Bits of plastic debris litter the shore: bottle caps, toys, cigarette lighters, fishing line and other garbage. Scientists are now documenting how this surge of plastic trash leaves a wake of death and disease that directly affects seabirds.
In many areas of the globe, birds inadvertently feed on plastic floating on the water, mistaking it for food, and many times this ingestion leads to death and even the death of their young. A report by scientists studying the stomach content of Laysan Albatross chicks on Midway Atoll in the Pacific Ocean revealed disturbing results: Forty percent of Laysan Albatross chicks die before fledging. Necropsies of the chick's stomachs found them filled with plastic trash. (See photo to right of Laysan Albatrosses nesting among plastic debris on Midway Atoll)
The global oil spill is plastic
Large plastic detritus such as bottles and packaging has
well-known effects on sea life, strangling birds and fish and
transporting alien species to new waters.
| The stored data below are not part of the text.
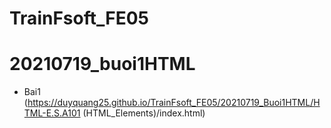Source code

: # TrainFsoft_FE05

# 20210719_buoi1HTML

 - Bai1 (https://duyquang25.github.io/TrainFsoft_FE05/20210719_Buoi1HTML/HTML-E.S.A101 (HTML_Elements)/index.html)
 
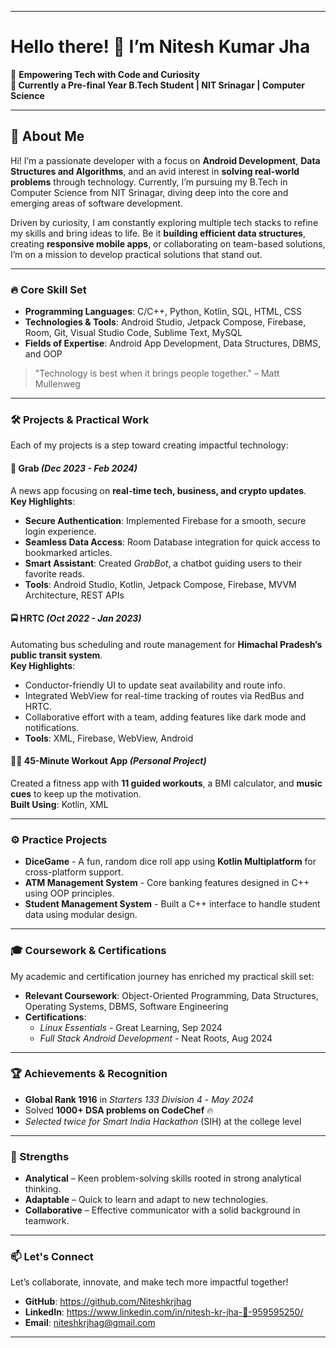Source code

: 
---

# Hello there! 👋 I’m Nitesh Kumar Jha

🚀 **Empowering Tech with Code and Curiosity**  
**📍 Currently a Pre-final Year B.Tech Student | NIT Srinagar | Computer Science**

---

## 📘 About Me

Hi! I’m a passionate developer with a focus on **Android Development**, **Data Structures and Algorithms**, and an avid interest in **solving real-world problems** through technology. Currently, I’m pursuing my B.Tech in Computer Science from NIT Srinagar, diving deep into the core and emerging areas of software development.

Driven by curiosity, I am constantly exploring multiple tech stacks to refine my skills and bring ideas to life. Be it **building efficient data structures**, creating **responsive mobile apps**, or collaborating on team-based solutions, I’m on a mission to develop practical solutions that stand out.

---

### 🔥 Core Skill Set

- **Programming Languages**: C/C++, Python, Kotlin, SQL, HTML, CSS  
- **Technologies & Tools**: Android Studio, Jetpack Compose, Firebase, Room, Git, Visual Studio Code, Sublime Text, MySQL  
- **Fields of Expertise**: Android App Development, Data Structures, DBMS, and OOP  

> "Technology is best when it brings people together." – Matt Mullenweg

---

### 🛠️ Projects & Practical Work

Each of my projects is a step toward creating impactful technology:

#### **📱 Grab** *(Dec 2023 - Feb 2024)*  
A news app focusing on **real-time tech, business, and crypto updates**.  
**Key Highlights**:
- **Secure Authentication**: Implemented Firebase for a smooth, secure login experience.
- **Seamless Data Access**: Room Database integration for quick access to bookmarked articles.
- **Smart Assistant**: Created *GrabBot*, a chatbot guiding users to their favorite reads.
- **Tools**: Android Studio, Kotlin, Jetpack Compose, Firebase, MVVM Architecture, REST APIs

#### **🚍 HRTC** *(Oct 2022 - Jan 2023)*  
Automating bus scheduling and route management for **Himachal Pradesh’s public transit system**.  
**Key Highlights**:
- Conductor-friendly UI to update seat availability and route info.
- Integrated WebView for real-time tracking of routes via RedBus and HRTC.
- Collaborative effort with a team, adding features like dark mode and notifications.
- **Tools**: XML, Firebase, WebView, Android

#### **🏋️‍♂️ 45-Minute Workout App** *(Personal Project)*  
Created a fitness app with **11 guided workouts**, a BMI calculator, and **music cues** to keep up the motivation.  
**Built Using**: Kotlin, XML

---

### ⚙️ Practice Projects

- **DiceGame** - A fun, random dice roll app using **Kotlin Multiplatform** for cross-platform support.
- **ATM Management System** - Core banking features designed in C++ using OOP principles.
- **Student Management System** - Built a C++ interface to handle student data using modular design.

---

### 🎓 Coursework & Certifications

My academic and certification journey has enriched my practical skill set:
- **Relevant Coursework**: Object-Oriented Programming, Data Structures, Operating Systems, DBMS, Software Engineering
- **Certifications**:
  - *Linux Essentials* - Great Learning, Sep 2024
  - *Full Stack Android Development* - Neat Roots, Aug 2024

---

### 🏆 Achievements & Recognition

- **Global Rank 1916** in *Starters 133 Division 4* - *May 2024*
- Solved **1000+ DSA problems on CodeChef** 🔥
- *Selected twice for Smart India Hackathon* (SIH) at the college level

---

### 🌱 Strengths

- **Analytical** – Keen problem-solving skills rooted in strong analytical thinking.
- **Adaptable** – Quick to learn and adapt to new technologies.
- **Collaborative** – Effective communicator with a solid background in teamwork.

---

### 📫 Let's Connect

Let’s collaborate, innovate, and make tech more impactful together!  
- **GitHub**: https://github.com/Niteshkrjhag
- **LinkedIn**: https://www.linkedin.com/in/nitesh-kr-jha-🏹-959595250/
- **Email**: niteshkrjhag@gmail.com

---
Millimeter-sized plastic
pellets-the building blocks of larger products-clog U.S. harbors
and soak up toxic chemicals from seawater, poisoning the creatures
that swallow them.
Because plastic pellets are magnets for toxic chemicals like DDT
and PCBs, they effectively become poison pills. Japanese
researchers found that concentrations of these chemicals were as
much as a million times higher than in the water. Plastics
themselves can leach endocrine-disrupting chemicals like
biphenyl.
Especially lethal is discarded fishing gear. Millions of tons of
cut line, lines with hooks, and nets litter our oceans causing
cause slow, painful deaths to everything from tiny seabirds to
whales. Many of the birds that come to International Bird Rescue's
rehabilitation centers are impacted by fishing line and hooks,
having ingested and/or been debilitated by carelessly discarded
monofilament line that has wrapped around their limbs and
wings.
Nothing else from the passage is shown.